La primera gota de sangre salpicó al gato en la oronda cabeza, lo que le hizo erizar su pelo contra un enemigo que no alcanzó a vislumbrar. La segunda, caída a sus pies, atrajo al minino a lamerla, a enderezar el rabo y a salir de su habitual rincón de la siesta, bajo la mesa, entre las piernas de su amo. No oyó ningún bisbiseo de llamada para detenerlo en su camino hacia el balcón, ni tampoco  ningún otro ruido como la televisión o la radio o el pasar de hojas que distrajera al dueño de la casa. Saltó de la ventana del ático hasta llegar al tejado, pasó luego al contiguo, y así deambuló por varias cubiertas   hasta situarse justo en la de enfrente a su vivienda.
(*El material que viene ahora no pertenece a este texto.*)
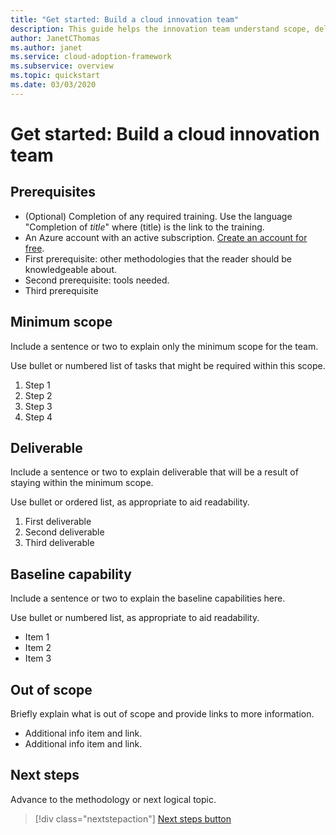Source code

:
 ```yaml
---
title: "Get started: Build a cloud innovation team"
description: This guide helps the innovation team understand scope, deliverables, and the capabilities they are responsible for.
author: JanetCThomas
ms.author: janet
ms.service: cloud-adoption-framework
ms.subservice: overview
ms.topic: quickstart 
ms.date: 03/03/2020
---
```


<!-- docsTest:disable -->
<!-- TODO: Finish this article. -->

<!---Recommended: Remove all the comments in this template before you sign-off or merge to master.--->
<!---quickstarts are fundamental day-1 instructions for helping new customers use a subscription to quickly try out a specific product/service.
The entire activity is a short set of steps that provides an initial experience.
You only use quickstarts when you can get the service, technology, or functionality into the hands of new customers in less than 10 minutes.
--->

# Get started: Build a cloud innovation team

<!---Required:
Starts with "Get started: " and is ideally two lines or less when rendered on a 1920x1080 screen. Make the first word following "Get started:" a verb, which is to say, an action. The "X" part should identify both the technology or service involved (such as App Service, Azure Cosmos DB, etc.) and the language or framework, if applicable (.NET Core, Python, JavaScript, Java, etc.). The language or framework shouldn't appear in parentheses.

This quickstart helps you understand the goals and objectives of an innovation team working on cloud adoption.

<!-- In the opening sentence, focus on the job or task to be completed, emphasizing. General industry terms (such as "serverless," which are better for SEO) more than Microsoft-branded terms or acronyms (such as "Azure Functions" or "AKS"). That is, try to include terms people typically search for and avoid using _only_ Microsoft terms. -->

<!--After the opening sentence, provide a light introduction that describes, again in customer-friendly language, what the customer will learn in the process of accomplishing the stated goal. Answer the fundamental "why would I want to do this?" question.

Avoid the following elements whenever possible:
- Avoid callouts (note, important, tip, etc.) because readers tend to skip over them.
Important callouts like preview status or version caveats can be included under prerequisites.

- Avoid links, which are generally invitations for the reader to leave the article and not complete the experience of the quickstart. The exception are links to alternate versions of the same content (such as when you have a VSCode-oriented article and a CLI-oriented article). Those links help get the reader to the right article, rather than being a distraction. If you feel that there are other important concepts needing links, make reviewing a particular article a prerequisite. Otherwise, rely on the line of standard links (see below).

- Avoid any indication of the time it takes to complete the quickstart, because there's already the "x minutes to read" at the top and making a second suggestion can be contradictory.

- Avoid a bullet list of steps or other details in the quickstart: the H2's shown on the right of the docs page already fulfill this purpose.

- Avoid screenshots or diagrams: the opening sentence should be sufficient to explain the result, and other diagrams count as conceptual material that is best in a linked overview.
--->

<!-- Optional standard links: if there are suitable links, you can include a single line of applicable links for companion content at the end of the introduction. Don't use the line if there's only a single link. -->

<!-- NOTE: the Azure subscription line is moved to Prerequisites. -->

## Prerequisites

<!-- Make prerequisites the first H2 after the H1. Omit any preliminary text to the list.-->

- (Optional) Completion of any required training. Use the language "Completion of _title_" where (title) is the link to the training.
- An Azure account with an active subscription. [Create an account for free](https://azure.microsoft.com/free/?WT.mc_id=A261C142F).
- First prerequisite: other methodologies that the reader should be knowledgeable about.
- Second prerequisite: tools needed.
- Third prerequisite

<!-- Include this heading even if there aren't any prerequisites, in which case just use the text: "None" (not bulleted). The reason for this is to maintain consistency across services, which trains readers to always look in the same place.-->

<!-- When there are prerequisites, list each as items, not instructions to minimize the verbiage.
For example, use "Python 3.6" instead of "Install Python 3.6". If the prerequisite is something to install, link to the applicable installer or download. Selecting the item/link is then the action to fulfill the prerequisite. Use an action word only if necessary to make the meaning clear.
Don't use links to conceptual information about a prerequisite; only use links for installers.

List prerequisites in the following order:
- An Azure account with an active subscription. [Create an account for free](https://azure.microsoft.com/free/?WT.mc_id=A261C142F).
- Language runtimes (Python, Node, .NET, etc.)
- Packages (from pip, npm, nuget, etc.)
- Tools (like VSCode, if required. Don't include tools like pip if they're automatically installed with another tool or language runtime, like Python. Don't include optional tools like text editors--include them only if the quickstart demonstrates them.)
- Sample code
- Specialized hardware
- Other preparatory work, such as creating a VM (OK to link to another article).
- Azure keys
- Service-specific keys

The reason for placing runtimes and tools first is that it might take time to install them, and it's best to get a user started sooner than later.

If you feel like your quickstart has a lot of prerequisites, the quickstart might be the wrong content type; a tutorial or how-to guide might be the better option. Remember that quickstarts should be something a reader can complete in 10 minutes or less.

--->

## Minimum scope

<!---Required:
Quickstarts are prescriptive and guide the customer through an end-to-end procedure.
Make sure to use specific naming for setting up accounts and configuring technology.

Avoid linking off to other content; include whatever the customer needs to complete the scenario in the article. For example, if the customer needs to set permissions, include the permissions they need to set, and the specific settings in the quickstart procedure. Don't send the customer to another article to read about it.

In a break from tradition, do not link to reference topics in the procedural part of the quickstart when using cmdlets or code. Provide customers what they need to know in the quickstart to successfully complete the quickstart.

For portal-based procedures, minimize bullets and numbering.

For the CLI or PowerShell based procedures, don't use bullets or numbering.

Be mindful of the number of H2/procedures in the Quickstart. 3-5 procedural steps are about right. Once you've staged the article, look at the right-hand "In this article" section on the docs page; if there are more than 8 total, consider restructuring the article.
--->

Include a sentence or two to explain only the minimum scope for the team.

Use bullet or numbered list of tasks that might be required within this scope.

1. Step 1
1. Step 2
1. Step 3
1. Step 4

## Deliverable

Include a sentence or two to explain deliverable that will be a result of staying within the minimum scope.

Use bullet or ordered list, as appropriate to aid readability.

1. First deliverable
1. Second deliverable
1. Third deliverable

## Baseline capability

Include a sentence or two to explain the baseline capabilities here.

Use bullet or numbered list, as appropriate to aid readability.

- Item 1
- Item 2
- Item 3

## Out of scope

Briefly explain what is out of scope and provide links to more information.

- Additional info item and link.
- Additional info item and link.

## Next steps

Advance to the methodology or next logical topic.
> [!div class="nextstepaction"]
> [Next steps button](../../index.yml)

<!--- Required:
Quickstarts should always have a Next steps H2 that points to the next logical quickstart in a series, or, if there are no other quickstarts, to some other cool thing the customer can do. A single link in the blue box format should direct the customer to the next article; and you can shorten the title in the boxes if the original one doesn't fit.
Do not use a "more info" section or a "resources" section or "see also" section". --->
Caminó unos diez pasos por el alero hasta alcanzar la escalera de incendios y se introdujo por la primera ventana del ático que encontró abierta. 
—Miau— dijo suavemente, y se quedó muy quieto, con el rabo levantado, frente a los sorprendidos vecinos  que a aquella hora estaban dormitando ante el aparato de televisor.
Al ver la gota de sangre, ellos se alarmaron, pero todavía se sintieron más intrigados cuando el felino se subió al alféizar mirando fijamente hacia el edificio de enfrente. Allá, al otro lado de la calle, en la sala de aquel piso que estaba a su misma altura, un hombre joven sangraba profusamente por su cuello. 
Cuando acudieron días después al hospital a visitarlo y el joven les preguntó cómo habían sabido de su accidente, con algo de reparo contestaron que, de casualidad, lo habían visto. También le llevaron unas galletas para el gato.